#### [Task statement]
Set down the line that has "이제 crawl 셀을" and each line beneath it, through the last line of the entries, exactly and with no others.

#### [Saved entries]

◇ ◇ ◇ ◇ ◇

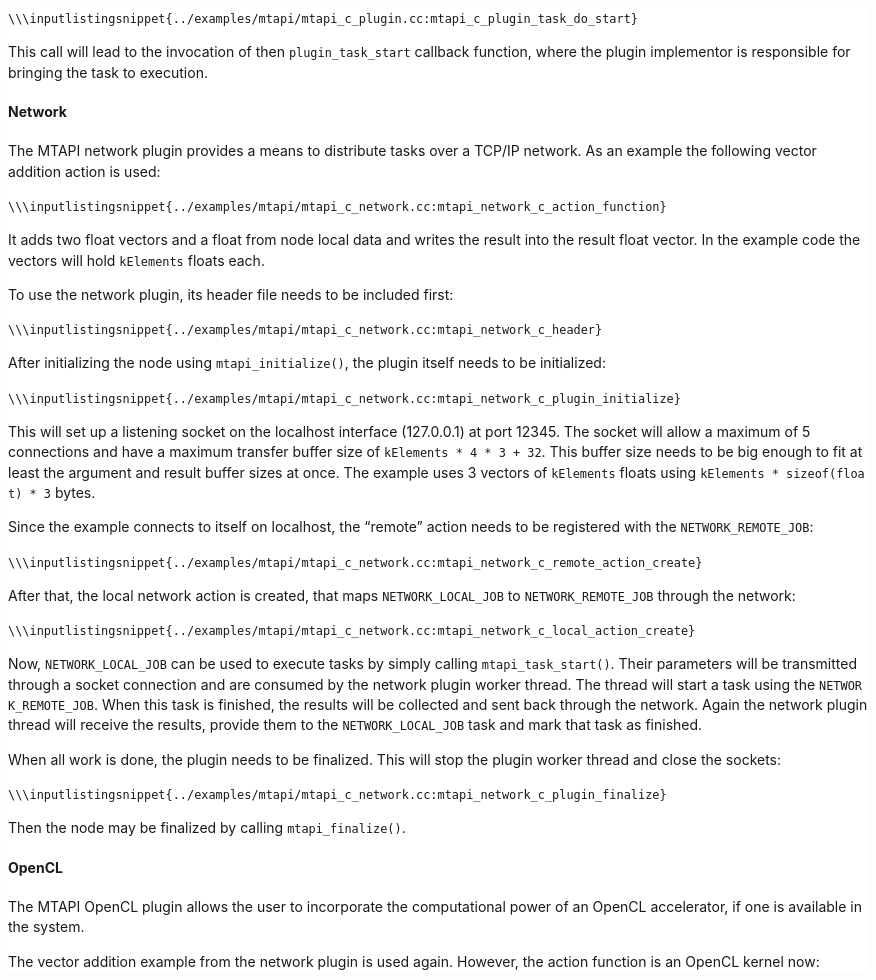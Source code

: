     \\\inputlistingsnippet{../examples/mtapi/mtapi_c_plugin.cc:mtapi_c_plugin_task_do_start}

This call will lead to the invocation of then `plugin_task_start` callback function, where the plugin implementor is responsible for bringing the task to execution.

#### Network

The MTAPI network plugin provides a means to distribute tasks over a TCP/IP network. As an example the following vector addition action is used:

    \\\inputlistingsnippet{../examples/mtapi/mtapi_c_network.cc:mtapi_network_c_action_function}

It adds two float vectors and a float from node local data and writes the result into the result float vector. In the example code the vectors will hold `kElements` floats each.

To use the network plugin, its header file needs to be included first:

    \\\inputlistingsnippet{../examples/mtapi/mtapi_c_network.cc:mtapi_network_c_header}

After initializing the node using `mtapi_initialize()`, the plugin itself needs to be initialized:

    \\\inputlistingsnippet{../examples/mtapi/mtapi_c_network.cc:mtapi_network_c_plugin_initialize}

This will set up a listening socket on the localhost interface (127.0.0.1) at port 12345. The socket will allow a maximum of 5 connections and have a maximum transfer buffer size of `kElements * 4 * 3 + 32`. This buffer size needs to be big enough to fit at least the argument and result buffer sizes at once. The example uses 3 vectors of `kElements` floats using `kElements * sizeof(float) * 3` bytes.

Since the example connects to itself on localhost, the “remote” action needs to be registered with the `NETWORK_REMOTE_JOB`:

    \\\inputlistingsnippet{../examples/mtapi/mtapi_c_network.cc:mtapi_network_c_remote_action_create}

After that, the local network action is created, that maps `NETWORK_LOCAL_JOB` to `NETWORK_REMOTE_JOB` through the network:

    \\\inputlistingsnippet{../examples/mtapi/mtapi_c_network.cc:mtapi_network_c_local_action_create}

Now, `NETWORK_LOCAL_JOB` can be used to execute tasks by simply calling `mtapi_task_start()`. Their parameters will be transmitted through a socket connection and are consumed by the network plugin worker thread. The thread will start a task using the `NETWORK_REMOTE_JOB`. When this task is finished, the results will be collected and sent back through the network. Again the network plugin thread will receive the results, provide them to the `NETWORK_LOCAL_JOB` task and mark that task as finished.

When all work is done, the plugin needs to be finalized. This will stop the plugin worker thread and close the sockets:

    \\\inputlistingsnippet{../examples/mtapi/mtapi_c_network.cc:mtapi_network_c_plugin_finalize}

Then the node may be finalized by calling `mtapi_finalize()`.

#### OpenCL

The MTAPI OpenCL plugin allows the user to incorporate the computational power of an OpenCL accelerator, if one is available in the system.

The vector addition example from the network plugin is used again. However, the action function is an OpenCL kernel now:
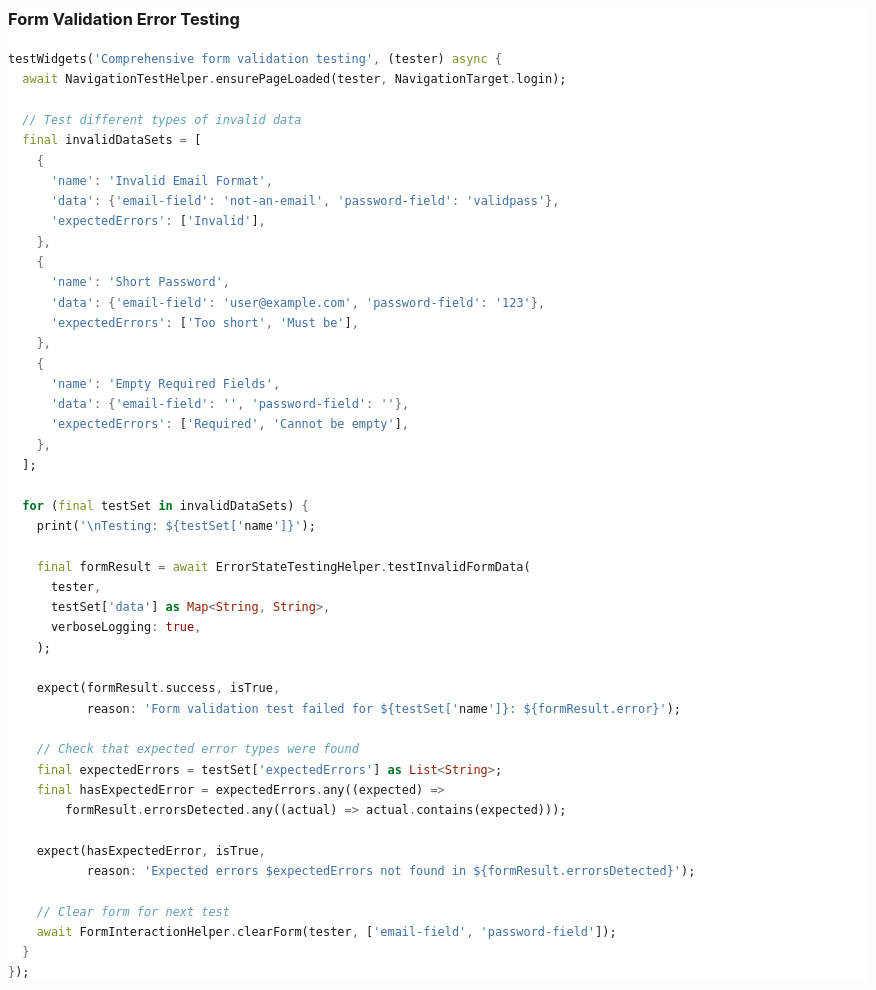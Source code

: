 
### Form Validation Error Testing

```dart
testWidgets('Comprehensive form validation testing', (tester) async {
  await NavigationTestHelper.ensurePageLoaded(tester, NavigationTarget.login);
  
  // Test different types of invalid data
  final invalidDataSets = [
    {
      'name': 'Invalid Email Format',
      'data': {'email-field': 'not-an-email', 'password-field': 'validpass'},
      'expectedErrors': ['Invalid'],
    },
    {
      'name': 'Short Password',
      'data': {'email-field': 'user@example.com', 'password-field': '123'},
      'expectedErrors': ['Too short', 'Must be'],
    },
    {
      'name': 'Empty Required Fields',
      'data': {'email-field': '', 'password-field': ''},
      'expectedErrors': ['Required', 'Cannot be empty'],
    },
  ];
  
  for (final testSet in invalidDataSets) {
    print('\nTesting: ${testSet['name']}');
    
    final formResult = await ErrorStateTestingHelper.testInvalidFormData(
      tester,
      testSet['data'] as Map<String, String>,
      verboseLogging: true,
    );
    
    expect(formResult.success, isTrue, 
           reason: 'Form validation test failed for ${testSet['name']}: ${formResult.error}');
    
    // Check that expected error types were found
    final expectedErrors = testSet['expectedErrors'] as List<String>;
    final hasExpectedError = expectedErrors.any((expected) =>
        formResult.errorsDetected.any((actual) => actual.contains(expected)));
    
    expect(hasExpectedError, isTrue,
           reason: 'Expected errors $expectedErrors not found in ${formResult.errorsDetected}');
    
    // Clear form for next test
    await FormInteractionHelper.clearForm(tester, ['email-field', 'password-field']);
  }
});
```

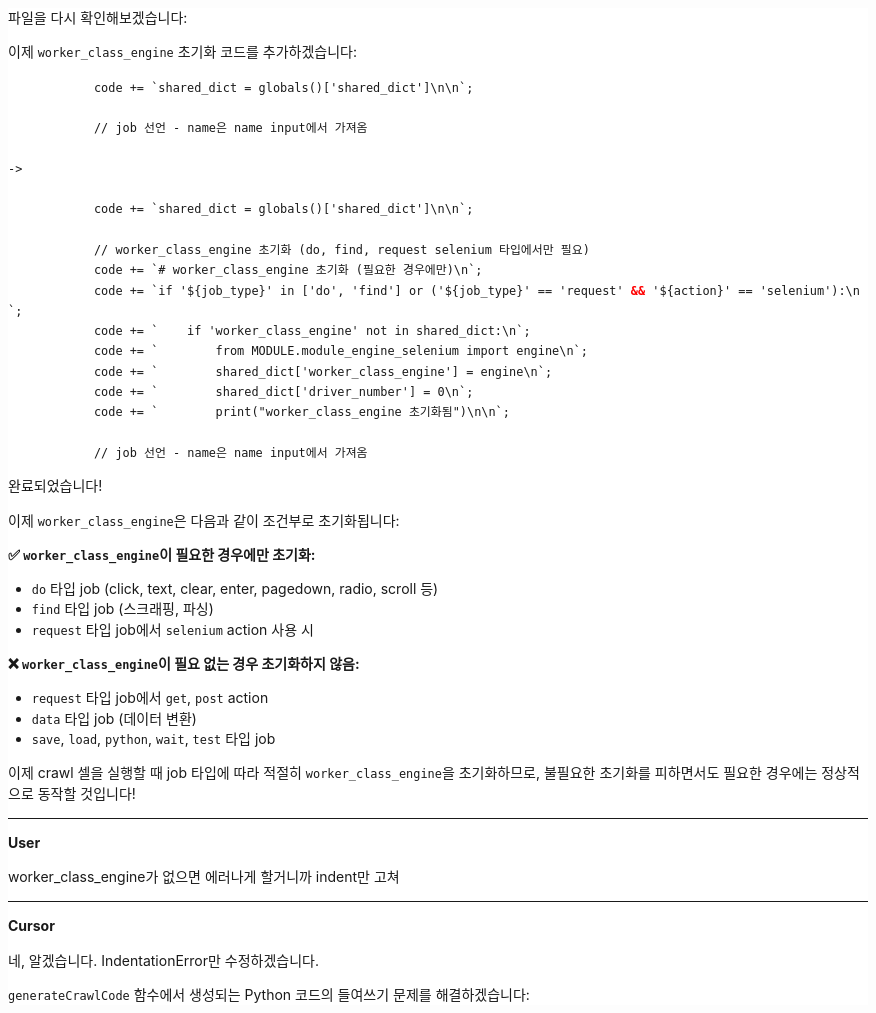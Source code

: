 파일을 다시 확인해보겠습니다:


이제 `worker_class_engine` 초기화 코드를 추가하겠습니다:


```html
            code += `shared_dict = globals()['shared_dict']\n\n`;
            
            // job 선언 - name은 name input에서 가져옴

->

            code += `shared_dict = globals()['shared_dict']\n\n`;
            
            // worker_class_engine 초기화 (do, find, request selenium 타입에서만 필요)
            code += `# worker_class_engine 초기화 (필요한 경우에만)\n`;
            code += `if '${job_type}' in ['do', 'find'] or ('${job_type}' == 'request' && '${action}' == 'selenium'):\n`;
            code += `    if 'worker_class_engine' not in shared_dict:\n`;
            code += `        from MODULE.module_engine_selenium import engine\n`;
            code += `        shared_dict['worker_class_engine'] = engine\n`;
            code += `        shared_dict['driver_number'] = 0\n`;
            code += `        print("worker_class_engine 초기화됨")\n\n`;
            
            // job 선언 - name은 name input에서 가져옴
```

완료되었습니다! 

이제 `worker_class_engine`은 다음과 같이 조건부로 초기화됩니다:

**✅ `worker_class_engine`이 필요한 경우에만 초기화:**
- `do` 타입 job (click, text, clear, enter, pagedown, radio, scroll 등)
- `find` 타입 job (스크래핑, 파싱)
- `request` 타입 job에서 `selenium` action 사용 시

**❌ `worker_class_engine`이 필요 없는 경우 초기화하지 않음:**
- `request` 타입 job에서 `get`, `post` action
- `data` 타입 job (데이터 변환)
- `save`, `load`, `python`, `wait`, `test` 타입 job

이제 crawl 셀을 실행할 때 job 타입에 따라 적절히 `worker_class_engine`을 초기화하므로, 불필요한 초기화를 피하면서도 필요한 경우에는 정상적으로 동작할 것입니다!

---

**User**

worker_class_engine가 없으면 에러나게 할거니까  indent만 고쳐

---

**Cursor**

네, 알겠습니다. IndentationError만 수정하겠습니다. 

`generateCrawlCode` 함수에서 생성되는 Python 코드의 들여쓰기 문제를 해결하겠습니다:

◇ ◇ ◇ ◇ ◇

#### [Task output]
이제 crawl 셀을 실행할 때 job 타입에 따라 적절히 `worker_class_engine`을 초기화하므로, 불필요한 초기화를 피하면서도 필요한 경우에는 정상적으로 동작할 것입니다!

---

**User**

worker_class_engine가 없으면 에러나게 할거니까  indent만 고쳐

---

**Cursor**

네, 알겠습니다. IndentationError만 수정하겠습니다. 

`generateCrawlCode` 함수에서 생성되는 Python 코드의 들여쓰기 문제를 해결하겠습니다:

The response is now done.